### Exercise details
The listing below must be copied exactly and in full.

### Provided data
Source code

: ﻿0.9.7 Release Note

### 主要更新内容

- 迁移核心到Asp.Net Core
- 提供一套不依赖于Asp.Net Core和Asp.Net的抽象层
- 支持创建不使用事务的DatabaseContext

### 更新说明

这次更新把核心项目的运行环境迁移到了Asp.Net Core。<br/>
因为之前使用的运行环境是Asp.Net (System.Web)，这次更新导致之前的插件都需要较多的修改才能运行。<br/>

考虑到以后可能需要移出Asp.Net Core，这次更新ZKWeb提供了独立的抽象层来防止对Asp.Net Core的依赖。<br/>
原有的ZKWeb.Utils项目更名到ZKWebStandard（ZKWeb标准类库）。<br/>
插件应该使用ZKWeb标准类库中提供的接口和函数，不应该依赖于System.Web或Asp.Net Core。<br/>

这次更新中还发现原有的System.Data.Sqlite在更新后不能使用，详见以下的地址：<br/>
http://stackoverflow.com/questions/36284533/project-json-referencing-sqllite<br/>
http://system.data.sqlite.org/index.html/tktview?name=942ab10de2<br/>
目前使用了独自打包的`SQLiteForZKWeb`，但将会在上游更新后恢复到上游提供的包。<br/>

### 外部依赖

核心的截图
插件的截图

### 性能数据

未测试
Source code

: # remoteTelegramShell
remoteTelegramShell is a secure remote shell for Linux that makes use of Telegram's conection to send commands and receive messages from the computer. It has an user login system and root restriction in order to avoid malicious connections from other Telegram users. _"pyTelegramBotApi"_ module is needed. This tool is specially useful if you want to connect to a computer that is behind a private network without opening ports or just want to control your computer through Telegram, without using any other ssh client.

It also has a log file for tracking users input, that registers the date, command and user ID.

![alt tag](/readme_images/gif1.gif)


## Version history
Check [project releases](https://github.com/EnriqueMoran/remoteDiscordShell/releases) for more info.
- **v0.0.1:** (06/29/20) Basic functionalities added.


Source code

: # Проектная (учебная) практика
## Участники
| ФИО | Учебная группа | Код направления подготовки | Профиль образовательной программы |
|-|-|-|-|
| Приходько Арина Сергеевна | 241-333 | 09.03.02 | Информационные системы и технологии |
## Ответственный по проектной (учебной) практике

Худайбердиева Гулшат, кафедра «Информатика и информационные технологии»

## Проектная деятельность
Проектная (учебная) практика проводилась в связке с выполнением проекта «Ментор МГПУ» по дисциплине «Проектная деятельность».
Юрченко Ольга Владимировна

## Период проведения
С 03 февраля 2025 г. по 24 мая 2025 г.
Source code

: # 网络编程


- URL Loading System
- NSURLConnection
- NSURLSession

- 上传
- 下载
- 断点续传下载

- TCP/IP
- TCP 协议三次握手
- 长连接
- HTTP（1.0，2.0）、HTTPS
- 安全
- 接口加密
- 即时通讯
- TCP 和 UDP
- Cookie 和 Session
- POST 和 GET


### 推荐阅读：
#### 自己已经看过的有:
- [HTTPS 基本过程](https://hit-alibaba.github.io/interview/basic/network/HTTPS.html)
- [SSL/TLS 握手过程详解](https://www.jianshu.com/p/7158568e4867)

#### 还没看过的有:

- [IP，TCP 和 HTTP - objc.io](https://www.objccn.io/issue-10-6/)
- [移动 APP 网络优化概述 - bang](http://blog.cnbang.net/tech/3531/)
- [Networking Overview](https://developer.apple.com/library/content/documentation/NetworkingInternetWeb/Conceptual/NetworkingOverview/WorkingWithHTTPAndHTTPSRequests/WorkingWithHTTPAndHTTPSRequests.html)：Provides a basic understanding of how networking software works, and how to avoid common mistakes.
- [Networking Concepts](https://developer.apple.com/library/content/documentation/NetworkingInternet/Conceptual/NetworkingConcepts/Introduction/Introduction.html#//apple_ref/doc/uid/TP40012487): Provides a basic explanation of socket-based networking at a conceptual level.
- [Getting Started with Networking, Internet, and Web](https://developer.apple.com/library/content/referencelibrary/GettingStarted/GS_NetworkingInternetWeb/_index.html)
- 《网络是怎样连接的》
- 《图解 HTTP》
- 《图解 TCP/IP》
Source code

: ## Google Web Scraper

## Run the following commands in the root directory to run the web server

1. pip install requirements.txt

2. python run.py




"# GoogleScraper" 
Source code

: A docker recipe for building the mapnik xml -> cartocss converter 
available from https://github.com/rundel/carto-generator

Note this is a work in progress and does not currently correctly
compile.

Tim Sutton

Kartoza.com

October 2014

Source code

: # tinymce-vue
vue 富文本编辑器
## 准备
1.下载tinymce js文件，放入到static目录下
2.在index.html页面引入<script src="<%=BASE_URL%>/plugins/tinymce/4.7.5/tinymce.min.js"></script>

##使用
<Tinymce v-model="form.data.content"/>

### Task solution
Source code

: ﻿0.9.7 Release Note

### 主要更新内容

- 迁移核心到Asp.Net Core
- 提供一套不依赖于Asp.Net Core和Asp.Net的抽象层
- 支持创建不使用事务的DatabaseContext

### 更新说明

这次更新把核心项目的运行环境迁移到了Asp.Net Core。<br/>
因为之前使用的运行环境是Asp.Net (System.Web)，这次更新导致之前的插件都需要较多的修改才能运行。<br/>

考虑到以后可能需要移出Asp.Net Core，这次更新ZKWeb提供了独立的抽象层来防止对Asp.Net Core的依赖。<br/>
原有的ZKWeb.Utils项目更名到ZKWebStandard（ZKWeb标准类库）。<br/>
插件应该使用ZKWeb标准类库中提供的接口和函数，不应该依赖于System.Web或Asp.Net Core。<br/>

这次更新中还发现原有的System.Data.Sqlite在更新后不能使用，详见以下的地址：<br/>
http://stackoverflow.com/questions/36284533/project-json-referencing-sqllite<br/>
http://system.data.sqlite.org/index.html/tktview?name=942ab10de2<br/>
目前使用了独自打包的`SQLiteForZKWeb`，但将会在上游更新后恢复到上游提供的包。<br/>

### 外部依赖

核心的截图
插件的截图

### 性能数据

未测试
Source code

: # remoteTelegramShell
remoteTelegramShell is a secure remote shell for Linux that makes use of Telegram's conection to send commands and receive messages from the computer. It has an user login system and root restriction in order to avoid malicious connections from other Telegram users. _"pyTelegramBotApi"_ module is needed. This tool is specially useful if you want to connect to a computer that is behind a private network without opening ports or just want to control your computer through Telegram, without using any other ssh client.

It also has a log file for tracking users input, that registers the date, command and user ID.

![alt tag](/readme_images/gif1.gif)


## Version history
Check [project releases](https://github.com/EnriqueMoran/remoteDiscordShell/releases) for more info.
- **v0.0.1:** (06/29/20) Basic functionalities added.


Source code

: # Проектная (учебная) практика
## Участники
| ФИО | Учебная группа | Код направления подготовки | Профиль образовательной программы |
|-|-|-|-|
| Приходько Арина Сергеевна | 241-333 | 09.03.02 | Информационные системы и технологии |
## Ответственный по проектной (учебной) практике

Худайбердиева Гулшат, кафедра «Информатика и информационные технологии»

## Проектная деятельность
Проектная (учебная) практика проводилась в связке с выполнением проекта «Ментор МГПУ» по дисциплине «Проектная деятельность».
Юрченко Ольга Владимировна

## Период проведения
С 03 февраля 2025 г. по 24 мая 2025 г.
Source code

: # 网络编程


- URL Loading System
- NSURLConnection
- NSURLSession

- 上传
- 下载
- 断点续传下载

- TCP/IP
- TCP 协议三次握手
- 长连接
- HTTP（1.0，2.0）、HTTPS
- 安全
- 接口加密
- 即时通讯
- TCP 和 UDP
- Cookie 和 Session
- POST 和 GET


### 推荐阅读：
#### 自己已经看过的有:
- [HTTPS 基本过程](https://hit-alibaba.github.io/interview/basic/network/HTTPS.html)
- [SSL/TLS 握手过程详解](https://www.jianshu.com/p/7158568e4867)

#### 还没看过的有:

- [IP，TCP 和 HTTP - objc.io](https://www.objccn.io/issue-10-6/)
- [移动 APP 网络优化概述 - bang](http://blog.cnbang.net/tech/3531/)
- [Networking Overview](https://developer.apple.com/library/content/documentation/NetworkingInternetWeb/Conceptual/NetworkingOverview/WorkingWithHTTPAndHTTPSRequests/WorkingWithHTTPAndHTTPSRequests.html)：Provides a basic understanding of how networking software works, and how to avoid common mistakes.
- [Networking Concepts](https://developer.apple.com/library/content/documentation/NetworkingInternet/Conceptual/NetworkingConcepts/Introduction/Introduction.html#//apple_ref/doc/uid/TP40012487): Provides a basic explanation of socket-based networking at a conceptual level.
- [Getting Started with Networking, Internet, and Web](https://developer.apple.com/library/content/referencelibrary/GettingStarted/GS_NetworkingInternetWeb/_index.html)
- 《网络是怎样连接的》
- 《图解 HTTP》
- 《图解 TCP/IP》
Source code

: ## Google Web Scraper

## Run the following commands in the root directory to run the web server

1. pip install requirements.txt

2. python run.py




"# GoogleScraper" 
Source code

: A docker recipe for building the mapnik xml -> cartocss converter 
available from https://github.com/rundel/carto-generator

Note this is a work in progress and does not currently correctly
compile.

Tim Sutton

Kartoza.com

October 2014

Source code

: # tinymce-vue
vue 富文本编辑器
## 准备
1.下载tinymce js文件，放入到static目录下
2.在index.html页面引入<script src="<%=BASE_URL%>/plugins/tinymce/4.7.5/tinymce.min.js"></script>

##使用
<Tinymce v-model="form.data.content"/>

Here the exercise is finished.